Note that the Active Scan [Delay When Scanning](/docs/desktop/ui/dialogs/options/ascan/#delay-when-scanning-in-milliseconds)
feature has been deprecated and will be removed in a future release.

### Network Global Exclusions

The Global Exclusions functionality has been moved to the Network add-on. This will allow us to update it more easily to keep
up with browser changes.

### Scan Rule Promotions

The following __Active__ scan rules have been promoted to __Release__ status:

- [Log4Shell](/docs/alerts/40043/)
- [Spring Actuator Information Leak](/docs/alerts/40042/)
- [Spring4Shell](/docs/alerts/40045/)
- [Server Side Template Injection](/docs/alerts/90035/)
- [Server Side Template Injection (Blind)](/docs/alerts/90036/)
- [XPath Injection](/docs/alerts/90021/)

The following __Active__ scan rules have been promoted to __Beta__ status (and will therefore now be included in the Packaged scans):

- [Server Side Request Forgery](/docs/alerts/40046/)
- [Text4shell (CVE-2022-42889)](/docs/alerts/40047/)

The following __Passive__ scan rules have been promoted to __Beta__ status (and will therefore now be included in the Packaged scans):

- [Insufficient Site Isolation Against Spectre Vulnerability](/docs/alerts/90004/)
- [Source Code Disclosure](/docs/alerts/10099/)

### Dependency Updates

#### Selenium v4

The [Selenium](/docs/desktop/addons/selenium/) add-on has been updated to use the Selenium v4 library.
One benefit this brings is that the output from browsers will no longer be shown in the ZAP output - this has been
confusing to many people and has not provided any real benefit.

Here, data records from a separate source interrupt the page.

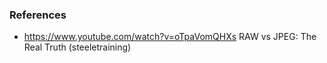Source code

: 

### References

- https://www.youtube.com/watch?v=oTpaVomQHXs RAW vs JPEG: The Real Truth (steeletraining)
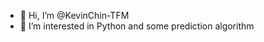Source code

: - 👋 Hi, I’m @KevinChin-TFM
- 👀 I’m interested in Python and some prediction algorithm


<!---
KevinChin-TFM/KevinChin-TFM is a ✨ special ✨ repository because its `README.md` (this file) appears on your GitHub profile.
You can click the Preview link to take a look at your changes.
--->
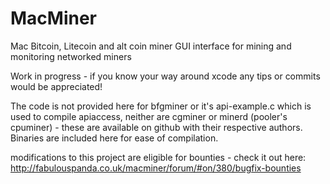 MacMiner
========

Mac Bitcoin, Litecoin and alt coin miner GUI interface for mining and monitoring networked miners

Work in progress - if you know your way around xcode any tips or commits would be appreciated!

The code is not provided here for bfgminer or it's api-example.c which is used to compile apiaccess, neither are cgminer or minerd (pooler's cpuminer) - these are available on github with their respective authors. Binaries are included here for ease of compilation.

modifications to this project are eligible for bounties - check it out here:
http://fabulouspanda.co.uk/macminer/forum/#on/380/bugfix-bounties
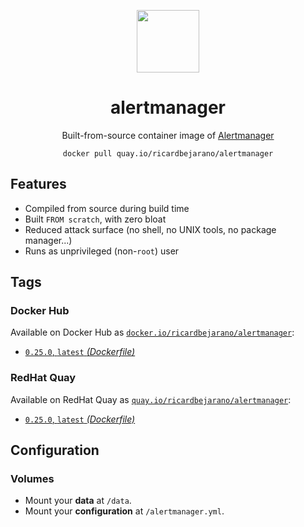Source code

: <div align="center">
	<p><img src="https://emojipedia-us.s3.dualstack.us-west-1.amazonaws.com/thumbs/160/apple/325/fire_1f525.png" width="100px"></p>
	<h1>alertmanager</h1>
	<p>Built-from-source container image of <a href="https://github.com/prometheus/alertmanager">Alertmanager</a></p>
	<code>docker pull quay.io/ricardbejarano/alertmanager</code>
</div>


## Features

* Compiled from source during build time
* Built `FROM scratch`, with zero bloat
* Reduced attack surface (no shell, no UNIX tools, no package manager...)
* Runs as unprivileged (non-`root`) user


## Tags

### Docker Hub

Available on Docker Hub as [`docker.io/ricardbejarano/alertmanager`](https://hub.docker.com/r/ricardbejarano/alertmanager):

- [`0.25.0`, `latest` *(Dockerfile)*](Dockerfile)

### RedHat Quay

Available on RedHat Quay as [`quay.io/ricardbejarano/alertmanager`](https://quay.io/repository/ricardbejarano/alertmanager):

- [`0.25.0`, `latest` *(Dockerfile)*](Dockerfile)


## Configuration

### Volumes

- Mount your **data** at `/data`.
- Mount your **configuration** at `/alertmanager.yml`.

If you have any custom code that directly accesses Selenium classes then you may need to update it.

#### Other Updates

As usual the release includes dependency updates, see the [release notes](/docs/desktop/releases/2.13.0/) for details.

### New Add-Ons

The following add-ons are included by default in this release for the first time:

- [Authhelper](/docs/desktop/addons/authentication-helper/) - helps identify and set up authentication handling in ZAP.

There are of course a large number of other enhancements and fixes which are detailed in the [release notes](/docs/desktop/releases/2.13.0/).

Thank you to everyone who contributed to this release.